I'm a data scientist, with 6+ years of expertise in statistical design, modeling and analysis of high dimensional data-sets. At Serimmune. I most recently worked on statistical modeling of Long-Covid immune response using unbiased ML models. Currently, I'm also building a streamlined codebase for different ML, DL and bioinformatics analysis tools OmixHub. I have an MS in Biophysics from the University of California (supervised by the awesome Professor Hao Cheng) and my Bachelor of Biochemical Engineering from IIT-BHU, India.
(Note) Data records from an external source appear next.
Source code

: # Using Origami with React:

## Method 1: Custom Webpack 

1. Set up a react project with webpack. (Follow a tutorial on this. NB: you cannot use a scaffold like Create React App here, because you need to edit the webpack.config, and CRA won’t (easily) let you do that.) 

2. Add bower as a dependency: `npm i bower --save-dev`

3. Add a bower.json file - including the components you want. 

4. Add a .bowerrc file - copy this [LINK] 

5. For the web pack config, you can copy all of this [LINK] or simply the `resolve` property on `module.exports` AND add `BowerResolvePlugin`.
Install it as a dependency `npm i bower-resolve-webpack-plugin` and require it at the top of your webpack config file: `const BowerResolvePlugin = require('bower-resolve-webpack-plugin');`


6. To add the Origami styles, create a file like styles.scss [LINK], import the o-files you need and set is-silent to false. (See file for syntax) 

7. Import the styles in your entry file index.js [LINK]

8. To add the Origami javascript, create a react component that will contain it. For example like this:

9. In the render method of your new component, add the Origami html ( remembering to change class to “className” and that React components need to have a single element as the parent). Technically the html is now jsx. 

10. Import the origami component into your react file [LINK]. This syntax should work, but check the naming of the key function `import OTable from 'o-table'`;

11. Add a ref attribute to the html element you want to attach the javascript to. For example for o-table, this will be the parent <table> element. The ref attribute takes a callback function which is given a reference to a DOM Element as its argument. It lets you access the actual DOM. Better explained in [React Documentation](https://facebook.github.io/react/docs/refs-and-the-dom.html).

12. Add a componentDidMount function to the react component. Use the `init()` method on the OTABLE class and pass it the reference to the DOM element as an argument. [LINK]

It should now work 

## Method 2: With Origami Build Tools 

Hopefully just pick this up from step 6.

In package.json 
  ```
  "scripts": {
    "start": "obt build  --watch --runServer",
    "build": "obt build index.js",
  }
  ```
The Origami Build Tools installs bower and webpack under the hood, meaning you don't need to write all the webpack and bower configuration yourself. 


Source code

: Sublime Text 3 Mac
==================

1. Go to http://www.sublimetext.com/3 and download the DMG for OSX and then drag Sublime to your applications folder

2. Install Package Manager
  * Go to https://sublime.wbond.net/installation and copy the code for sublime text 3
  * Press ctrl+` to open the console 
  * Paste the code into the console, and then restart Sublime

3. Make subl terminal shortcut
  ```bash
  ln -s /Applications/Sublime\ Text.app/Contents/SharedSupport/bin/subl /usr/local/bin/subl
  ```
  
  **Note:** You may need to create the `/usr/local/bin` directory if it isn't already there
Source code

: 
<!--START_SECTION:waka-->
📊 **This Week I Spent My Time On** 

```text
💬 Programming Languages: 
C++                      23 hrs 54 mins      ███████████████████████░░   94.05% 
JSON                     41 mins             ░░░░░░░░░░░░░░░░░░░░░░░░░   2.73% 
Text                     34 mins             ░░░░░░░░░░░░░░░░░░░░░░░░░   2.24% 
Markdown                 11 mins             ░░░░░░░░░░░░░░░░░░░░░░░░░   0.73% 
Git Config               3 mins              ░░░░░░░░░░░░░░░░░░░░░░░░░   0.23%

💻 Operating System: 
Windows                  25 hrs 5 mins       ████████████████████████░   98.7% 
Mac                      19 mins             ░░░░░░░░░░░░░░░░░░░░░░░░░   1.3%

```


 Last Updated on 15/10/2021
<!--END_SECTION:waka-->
My masters thesis project involved Statistical analysis of GWAS by bayesian methods.
I pride myself in end to end development of software tools for Statistical Models . I'm experienced in python, R, julia, SQL and google cloud infrastructure.
I'm a real madrid fan (Hala Madrid), and enjoy scientific enterpreneurial debates and problem solving.
Grew up in mumbai, India; moved to Davis, California for my graduate study, Currently in Santa Barbara, CA .
Updates:
- September 2024: I released the documentation for OmixHub, a one-stop application of well-known ML and DL based classification, feature selection and other bioinformatics in high dimensional NGS cancer datasets from Genomic Data Commons.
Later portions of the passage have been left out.